Task instructions: The answer should be each line from the entries below that has the word "throat" in it.
=== Section Start ===
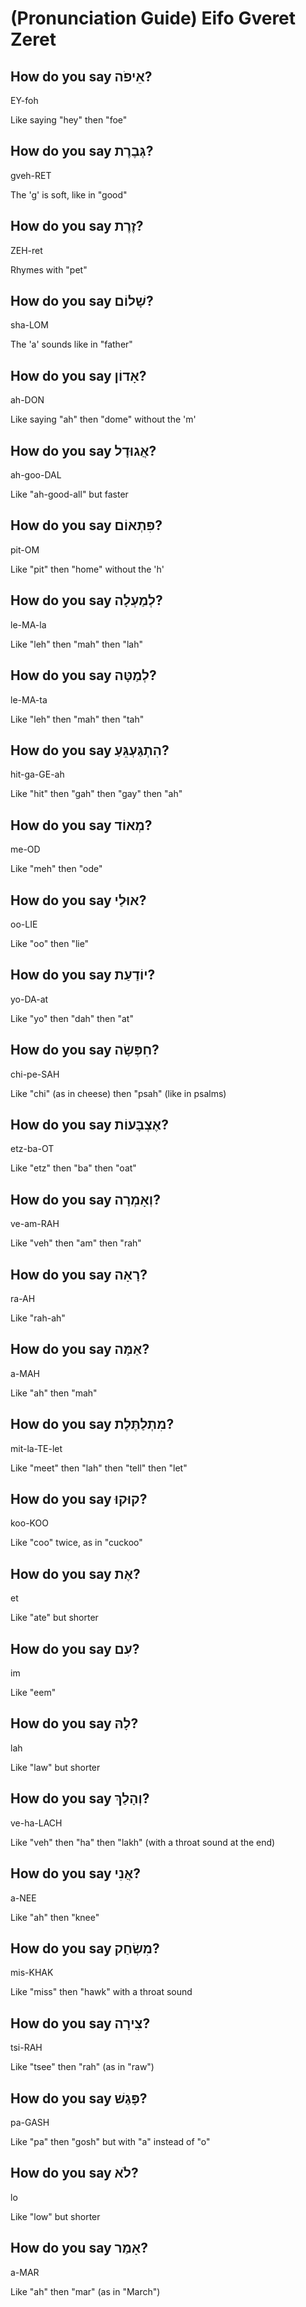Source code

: # (Pronunciation Guide) Eifo Gveret Zeret 

## How do you say אֵיפֹה?
EY-foh

Like saying "hey" then "foe"

## How do you say גְּבֶרֶת?
gveh-RET

The 'g' is soft, like in "good"

## How do you say זֶרֶת?
ZEH-ret

Rhymes with "pet"

## How do you say שָׁלוֹם?
sha-LOM

The 'a' sounds like in "father"

## How do you say אָדוֹן?
ah-DON

Like saying "ah" then "dome" without the 'm'

## How do you say אֲגוּדָל?
ah-goo-DAL

Like "ah-good-all" but faster

## How do you say פִּתְאוֹם?
pit-OM

Like "pit" then "home" without the 'h'

## How do you say לְמַעְלָה?
le-MA-la

Like "leh" then "mah" then "lah"

## How do you say לְמַטָּה?
le-MA-ta

Like "leh" then "mah" then "tah"

## How do you say הִתְגַּעְגֵּעַ?
hit-ga-GE-ah

Like "hit" then "gah" then "gay" then "ah"

## How do you say מְאוֹד?
me-OD

Like "meh" then "ode"

## How do you say אוּלַי?
oo-LIE

Like "oo" then "lie"

## How do you say יוֹדַעַת?
yo-DA-at

Like "yo" then "dah" then "at"

## How do you say חִפְּשָׂה?
chi-pe-SAH

Like "chi" (as in cheese) then "psah" (like in psalms)

## How do you say אֶצְבָּעוֹת?
etz-ba-OT

Like "etz" then "ba" then "oat"

## How do you say וְאָמְרָה?
ve-am-RAH

Like "veh" then "am" then "rah"

## How do you say רָאָה?
ra-AH

Like "rah-ah"

## How do you say אַמָּה?
a-MAH

Like "ah" then "mah"

## How do you say מִתְלַתֶּלֶת?
mit-la-TE-let

Like "meet" then "lah" then "tell" then "let"

## How do you say קוּקוּ?
koo-KOO

Like "coo" twice, as in "cuckoo"

## How do you say אֶת?
et

Like "ate" but shorter

## How do you say עִם?
im

Like "eem"

## How do you say לָהּ?
lah

Like "law" but shorter

## How do you say וְהָלַךְ?
ve-ha-LACH

Like "veh" then "ha" then "lakh" (with a throat sound at the end)

## How do you say אֲנִי?
a-NEE

Like "ah" then "knee"

## How do you say מִשְׂחַק?
mis-KHAK

Like "miss" then "hawk" with a throat sound

## How do you say צִירָה?
tsi-RAH

Like "tsee" then "rah" (as in "raw")

## How do you say פָּגַשׁ?
pa-GASH

Like "pa" then "gosh" but with "a" instead of "o"

## How do you say לֹא?
lo

Like "low" but shorter

## How do you say אָמַר?
a-MAR

Like "ah" then "mar" (as in "March")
=== Section End ===
Answer space:
Like "veh" then "ha" then "lakh" (with a throat sound at the end)
Like "miss" then "hawk" with a throat sound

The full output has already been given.